From the entries below, return only the lines starting at the one that contains "- ✅ Navegación por teclado" and ending at the one that contains "- ✅ Responsive design", exactly as they stand.

════════════════════

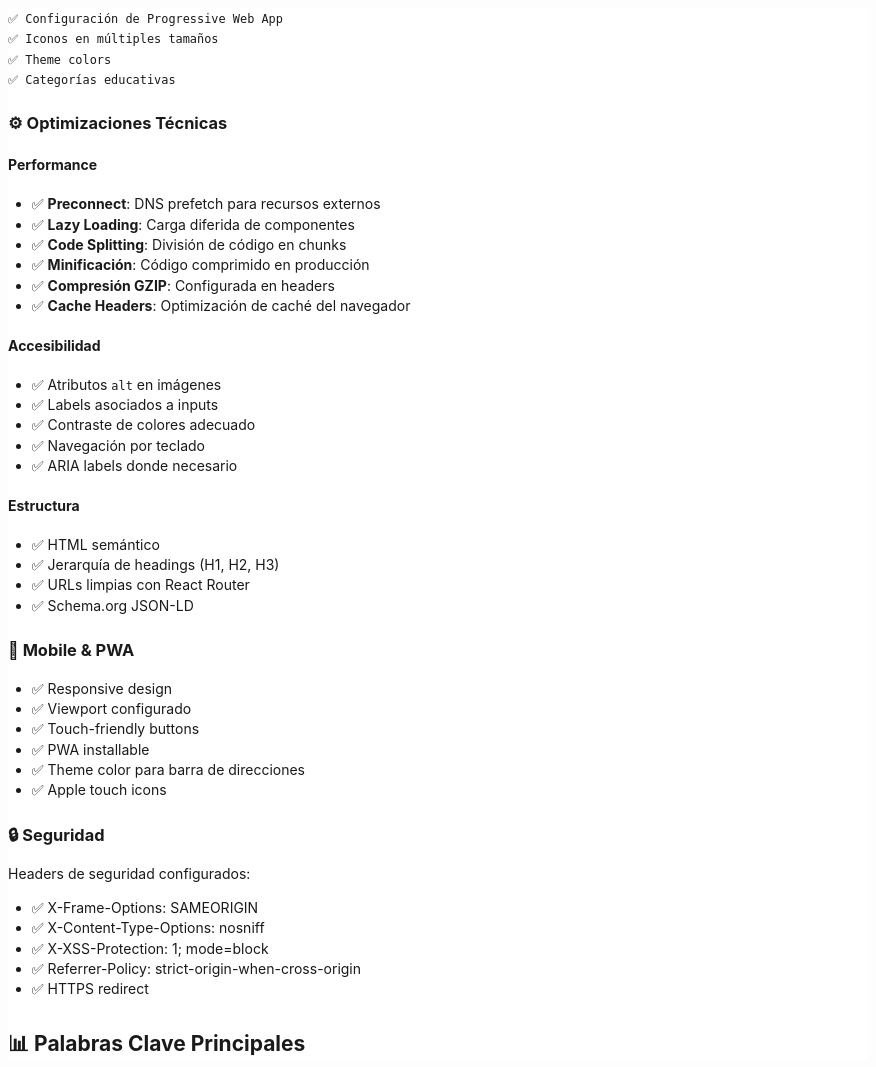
 ```
✅ Configuración de Progressive Web App
✅ Iconos en múltiples tamaños
✅ Theme colors
✅ Categorías educativas
```

### ⚙️ **Optimizaciones Técnicas**

#### Performance

- ✅ **Preconnect**: DNS prefetch para recursos externos
- ✅ **Lazy Loading**: Carga diferida de componentes
- ✅ **Code Splitting**: División de código en chunks
- ✅ **Minificación**: Código comprimido en producción
- ✅ **Compresión GZIP**: Configurada en headers
- ✅ **Cache Headers**: Optimización de caché del navegador

#### Accesibilidad

- ✅ Atributos `alt` en imágenes
- ✅ Labels asociados a inputs
- ✅ Contraste de colores adecuado
- ✅ Navegación por teclado
- ✅ ARIA labels donde necesario

#### Estructura

- ✅ HTML semántico
- ✅ Jerarquía de headings (H1, H2, H3)
- ✅ URLs limpias con React Router
- ✅ Schema.org JSON-LD

### 📱 **Mobile & PWA**

- ✅ Responsive design
- ✅ Viewport configurado
- ✅ Touch-friendly buttons
- ✅ PWA installable
- ✅ Theme color para barra de direcciones
- ✅ Apple touch icons

### 🔒 **Seguridad**

Headers de seguridad configurados:

- ✅ X-Frame-Options: SAMEORIGIN
- ✅ X-Content-Type-Options: nosniff
- ✅ X-XSS-Protection: 1; mode=block
- ✅ Referrer-Policy: strict-origin-when-cross-origin
- ✅ HTTPS redirect

## 📊 Palabras Clave Principales
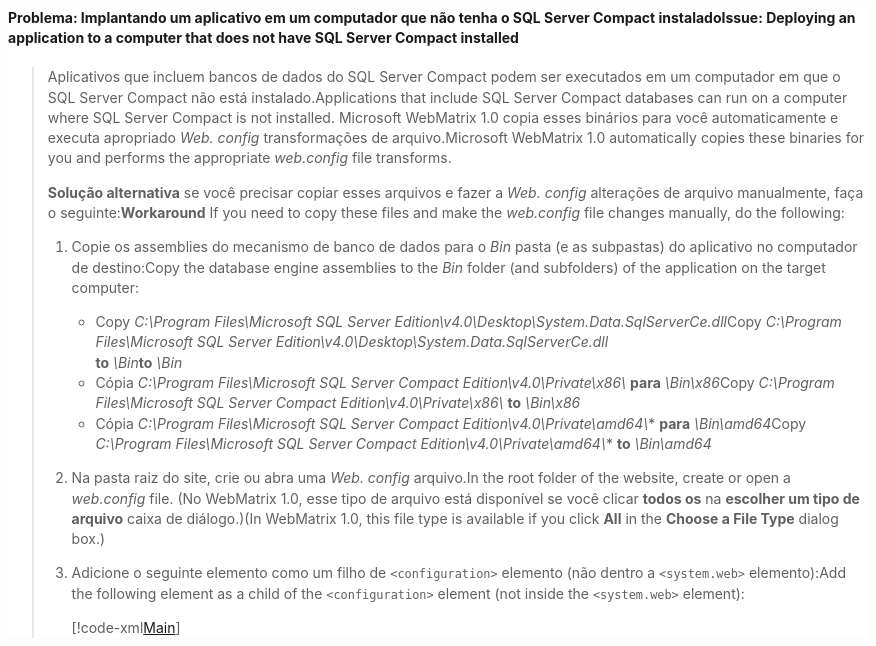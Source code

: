 
#### <a name="issue-deploying-an-application-to-a-computer-that-does-not-have-sql-server-compact-installed"></a><span data-ttu-id="c8c70-243">Problema: Implantando um aplicativo em um computador que não tenha o SQL Server Compact instalado</span><span class="sxs-lookup"><span data-stu-id="c8c70-243">Issue: Deploying an application to a computer that does not have SQL Server Compact installed</span></span>

> <span data-ttu-id="c8c70-244">Aplicativos que incluem bancos de dados do SQL Server Compact podem ser executados em um computador em que o SQL Server Compact não está instalado.</span><span class="sxs-lookup"><span data-stu-id="c8c70-244">Applications that include SQL Server Compact databases can run on a computer where SQL Server Compact is not installed.</span></span> <span data-ttu-id="c8c70-245">Microsoft WebMatrix 1.0 copia esses binários para você automaticamente e executa apropriado *Web. config* transformações de arquivo.</span><span class="sxs-lookup"><span data-stu-id="c8c70-245">Microsoft WebMatrix 1.0 automatically copies these binaries for you and performs the appropriate *web.config* file transforms.</span></span>
> 
> <span data-ttu-id="c8c70-246">**Solução alternativa** se você precisar copiar esses arquivos e fazer a *Web. config* alterações de arquivo manualmente, faça o seguinte:</span><span class="sxs-lookup"><span data-stu-id="c8c70-246">**Workaround** If you need to copy these files and make the *web.config* file changes manually, do the following:</span></span>
> 
> 1. <span data-ttu-id="c8c70-247">Copie os assemblies do mecanismo de banco de dados para o *Bin* pasta (e as subpastas) do aplicativo no computador de destino:</span><span class="sxs-lookup"><span data-stu-id="c8c70-247">Copy the database engine assemblies to the *Bin* folder (and subfolders) of the application on the target computer:</span></span>  
> 
>    - <span data-ttu-id="c8c70-248">Copy *C:\Program Files\Microsoft SQL Server Edition\v4.0\Desktop\System.Data.SqlServerCe.dll*</span><span class="sxs-lookup"><span data-stu-id="c8c70-248">Copy *C:\Program Files\Microsoft SQL Server Edition\v4.0\Desktop\System.Data.SqlServerCe.dll*</span></span>   
>      <span data-ttu-id="c8c70-249">**to** *\Bin*</span><span class="sxs-lookup"><span data-stu-id="c8c70-249">**to** *\Bin*</span></span>
>    - <span data-ttu-id="c8c70-250">Cópia *C:\Program Files\Microsoft SQL Server Compact Edition\v4.0\Private\x86\\*  **para** *\Bin\x86*</span><span class="sxs-lookup"><span data-stu-id="c8c70-250">Copy *C:\Program Files\Microsoft SQL Server Compact Edition\v4.0\Private\x86\\* **to** *\Bin\x86*</span></span>
>    - <span data-ttu-id="c8c70-251">Cópia *C:\Program Files\Microsoft SQL Server Compact Edition\v4.0\Private\amd64\\*\* **para** *\Bin\amd64*</span><span class="sxs-lookup"><span data-stu-id="c8c70-251">Copy *C:\Program Files\Microsoft SQL Server Compact Edition\v4.0\Private\amd64\\*\* **to** *\Bin\amd64*</span></span>
> 
> 2. <span data-ttu-id="c8c70-252">Na pasta raiz do site, crie ou abra uma *Web. config* arquivo.</span><span class="sxs-lookup"><span data-stu-id="c8c70-252">In the root folder of the website, create or open a *web.config* file.</span></span> <span data-ttu-id="c8c70-253">(No WebMatrix 1.0, esse tipo de arquivo está disponível se você clicar **todos os** na **escolher um tipo de arquivo** caixa de diálogo.)</span><span class="sxs-lookup"><span data-stu-id="c8c70-253">(In WebMatrix 1.0, this file type is available if you click **All** in the **Choose a File Type** dialog box.)</span></span>
> 3. <span data-ttu-id="c8c70-254">Adicione o seguinte elemento como um filho de `<configuration>` elemento (não dentro a `<system.web>` elemento):</span><span class="sxs-lookup"><span data-stu-id="c8c70-254">Add the following element as a child of the `<configuration>` element (not inside the `<system.web>` element):</span></span>
> 
>     [!code-xml[Main](overview/samples/sample5.xml)]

════════════════════

▸ **FINISHED TASK**:
- ✅ Navegación por teclado
- ✅ ARIA labels donde necesario

#### Estructura

- ✅ HTML semántico
- ✅ Jerarquía de headings (H1, H2, H3)
- ✅ URLs limpias con React Router
- ✅ Schema.org JSON-LD

### 📱 **Mobile & PWA**

- ✅ Responsive design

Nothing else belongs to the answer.